For details, see discussion [with Yorick Peterse](https://github.com/rubygems/guides/pull/70#issuecomment-29007487).

Reporting Security vulnerabilities
-------


### Reporting a security vulnerability with someone else's gem

If you spot a security vulnerability in someone else's gem, then you
first step should be to check whether this is a known vulnerability.

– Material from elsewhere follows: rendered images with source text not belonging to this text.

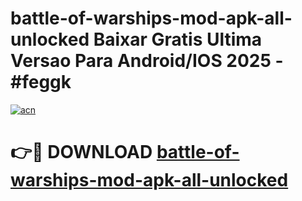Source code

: # battle-of-warships-mod-apk-all-unlocked Baixar Gratis Ultima Versao Para Android/IOS 2025 - #feggk

[![acn](https://github.com/user-attachments/assets/0f9c940e-d8b0-45ae-aac7-cd30a18b3e1c)](https://app.mediaupload.pro/?title=battle-of-warships-mod-apk-all-unlocked&ref=15F)

# 👉🔴 DOWNLOAD [battle-of-warships-mod-apk-all-unlocked](https://app.mediaupload.pro/?title=battle-of-warships-mod-apk-all-unlocked&ref=15F)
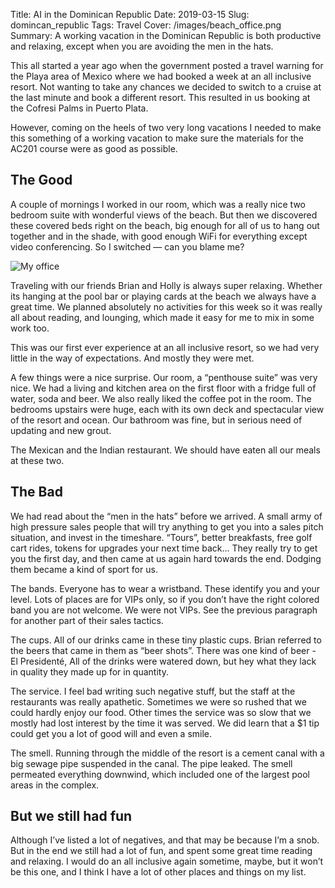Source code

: Title: AI in the Dominican Republic
Date: 2019-03-15
Slug: domincan_republic
Tags: Travel
Cover: /images/beach_office.png
Summary: A working vacation in the Dominican Republic is both productive and relaxing, except when you are avoiding the men in the hats.

This all started a year ago when the government posted a travel warning for the Playa area of Mexico where we had booked a week at an all inclusive resort.  Not wanting to take any chances we decided to switch to a cruise at the last minute and book a different resort.  This resulted in us booking at the Cofresi Palms in Puerto Plata. 

However, coming on the heels of two very long vacations I needed to make this something of a working vacation to make sure the materials for the AC201 course were as good as possible.

## The Good

A couple of mornings I worked in our room, which was a really nice two bedroom suite with wonderful views of the beach.  But then we discovered these covered beds right on the beach, big enough for all of us to hang out together and in the shade, with good enough WiFi for everything except video conferencing.  So I switched — can you blame me?

![My office](/images/beach_office.png) 

Traveling with our friends Brian and Holly is always super relaxing.  Whether its hanging at the pool bar or playing cards at the beach we always have a great time.  We planned absolutely no activities for this week so it was really all about reading, and lounging, which made it easy for me to mix in some work too.

This was our first ever experience at an all inclusive resort, so we had very little in the way of expectations.  And mostly they were met.

A few things were a nice surprise.  Our room, a “penthouse suite” was very nice.  We had a living and kitchen area on the first floor with a fridge full of water, soda and beer.  We also really liked the coffee pot in the room.  The bedrooms upstairs were huge, each with its own deck and spectacular view of the resort and ocean.  Our bathroom was fine, but in serious need of updating and new grout.

The Mexican and the Indian restaurant.  We should have eaten all our meals at these two.

## The Bad

We had read about the “men in the hats” before we arrived.  A small army of high pressure sales people that will try anything to get you into a sales pitch situation, and invest in the timeshare.  “Tours”, better breakfasts, free golf cart rides, tokens for upgrades your next time back... They really try to get you the first day, and then came at us again hard towards the end.  Dodging them became a kind of sport for us.

The bands.  Everyone has to wear a wristband.  These identify you and your level.  Lots of places are for VIPs only, so if you don’t have the right colored band you are not welcome.  We were not VIPs.  See the previous paragraph for another part of their sales tactics.

The cups.  All of our drinks came in these tiny plastic cups.  Brian referred to the beers that came in them as “beer shots”. There was one kind of beer - El Presidenté, All of the drinks were watered down, but hey what they lack in quality they made up for in quantity.

The service.  I feel bad writing such negative stuff, but the staff at the restaurants was really apathetic.  Sometimes we were so rushed that we could hardly enjoy our food.  Other times the service was so slow that we mostly had lost interest by the time it was served.  We did learn that a $1 tip could get you a lot of good will and even a smile.

The smell.  Running through the middle of the resort is a cement canal with a big sewage pipe suspended in the canal.  The pipe leaked.  The smell permeated everything downwind, which included one of the largest pool areas in the complex.

## But we still had fun
Although I’ve listed a lot of negatives, and that may be because I’m a snob.  But in the end we still had a lot of fun, and spent some great time reading and relaxing.  I would do an all inclusive again sometime, maybe, but it won’t be this one, and I think I have a lot of other places and things on my list.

If this looks like a newly discovered vulnerability then you should
content the author(s) privately (i.e. not via a pull request or issue on public
project) explaining the issue, how it can be exploited and ideally offering an
indication of how it might be fixed.

### Reporting a security vulnerability with your own gem

Firstly request a [CVE
identifier](https://en.wikipedia.org/wiki/Common_Vulnerabilities_and_Exposures)
by mailing [email protected]. This identifier will make it easy to
uniquely identify the vulnerability when talking about it.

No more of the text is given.